UNITED NATIONS (AP) — Russia has agreed to continue humanitarian aid deliveries from Turkey to rebel-held northwest Syria for six months — not a year, as many U.N. Security Council members, Secretary-General Antonio Guterres and more than 30 nongovernmental groups want.
Russia proposed amendments to a draft resolution by Ireland and Norway reducing their year-long time frame for deliveries. Council diplomats said consultations were continuing late Wednesday to see if a compromise could be reached.
The Security Council scheduled a vote for Thursday morning. If no compromise appeared, the draft resolution by Ireland and Norway to extend cross-border deliveries for 12 months would be voted on first. If it failed to get nine votes, or was vetoed by Russia, the Russian resolution with a six-month extension would then be put to a vote.
In early July 2020, China and Russia vetoed a U.N. resolution that would have maintained two border crossing points from Turkey to deliver humanitarian aid to Idlib. Days later, the council authorized the delivery of aid through just one of those crossings, Bab al-Hawa. That one-year mandate was extended for a year on July 9, 2021, and expires this Sunday.

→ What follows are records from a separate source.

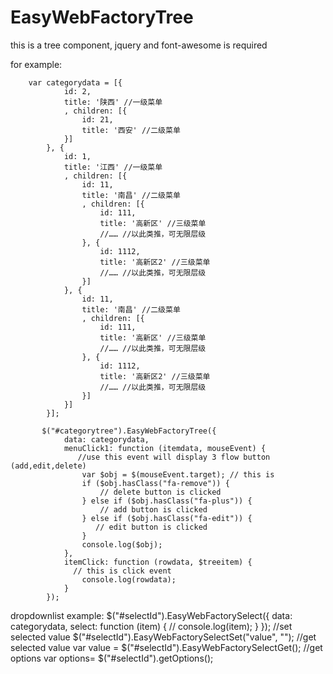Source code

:# EasyWebFactoryTree
this is a tree component, jquery and font-awesome is required

for example:

        var categorydata = [{
                id: 2,
                title: '陕西' //一级菜单
                , children: [{
                    id: 21,
                    title: '西安' //二级菜单
                }]
            }, {
                id: 1,
                title: '江西' //一级菜单
                , children: [{
                    id: 11,
                    title: '南昌' //二级菜单
                    , children: [{
                        id: 111,
                        title: '高新区' //三级菜单
                        //…… //以此类推，可无限层级
                    }, {
                        id: 1112,
                        title: '高新区2' //三级菜单
                        //…… //以此类推，可无限层级
                    }]
                }, {
                    id: 11,
                    title: '南昌' //二级菜单
                    , children: [{
                        id: 111,
                        title: '高新区' //三级菜单
                        //…… //以此类推，可无限层级
                    }, {
                        id: 1112,
                        title: '高新区2' //三级菜单
                        //…… //以此类推，可无限层级
                    }]
                }]
            }];

           $("#categorytree").EasyWebFactoryTree({
                data: categorydata,
                menuClick1: function (itemdata, mouseEvent) {
                   //use this event will display 3 flow button (add,edit,delete)
                    var $obj = $(mouseEvent.target); // this is 
                    if ($obj.hasClass("fa-remove")) {
                        // delete button is clicked
                    } else if ($obj.hasClass("fa-plus")) {
                        // add button is clicked
                    } else if ($obj.hasClass("fa-edit")) {
                       // edit button is clicked
                    }
                    console.log($obj);
                },
                itemClick: function (rowdata, $treeitem) {
                  // this is click event
                    console.log(rowdata);
                }
            });

 dropdownlist example:
                $("#selectId").EasyWebFactorySelect({
                    data: categorydata,
                    select: function (item) {
                       // console.log(item);
                    }
                });
                //set selected value
                $("#selectId").EasyWebFactorySelectSet("value", "");
                //get selected value 
                var value = $("#selectId").EasyWebFactorySelectGet();
                //get options
                var options= $("#selectId").getOptions();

The Russian proposal called for increased efforts to ensure “full, safe and unhindered” deliveries of humanitarian assistance across conflict lines within Syria, according to the Russian draft obtained Wednesday by The Associated Press.
It also would authorize the establishment of “a special working group” comprising concerned council members, major donors, interested regional parties and representatives of international humanitarian agencies “in order to regularly review and follow-up on the implementation of this resolution.”
Neither of those proposals were in the Ireland-Norway draft resolution.
Northwest Idlib is the last rebel-held bastion in Syria and al Qaida-linked Hayat Tahrir al-Sham is the strongest insurgent group in the region. The U.N. said last week that the first 10 years of the Syrian conflict, which started in 2011, killed more than 300,000 civilians -- the highest official estimate of civilian casualties.
In a letter to Security Council ambassadors obtained Wednesday by the AP, former International Criminal Court chief prosecutor Luis Moreno Ocampo warned that by approving cross-border deliveries to northwest Syria, council members “could find themselves materially supporting a U.N.-designated terrorist organization.”
He said northwest Syria “is controlled by Al Nusra, a U.N. designated terrorist organization affiliated with al Qaida and currently called Hayat Tahrir al-Sham.”
Any support to a "terrorist organization, including humanitarian assistance," is prohibited by previous U.N. Security Council resolutions, Ocampo said.
To avoid a “flagrant violation" of its resolutions, he said the Security Council should have the operation monitoring cross-border deliveries confirm that the al Qaida-linked groups “are not involved in implementing humanitarian aid" or remove Al Nusra-Hayat Tahrir al-Sham from the “terrorist” list.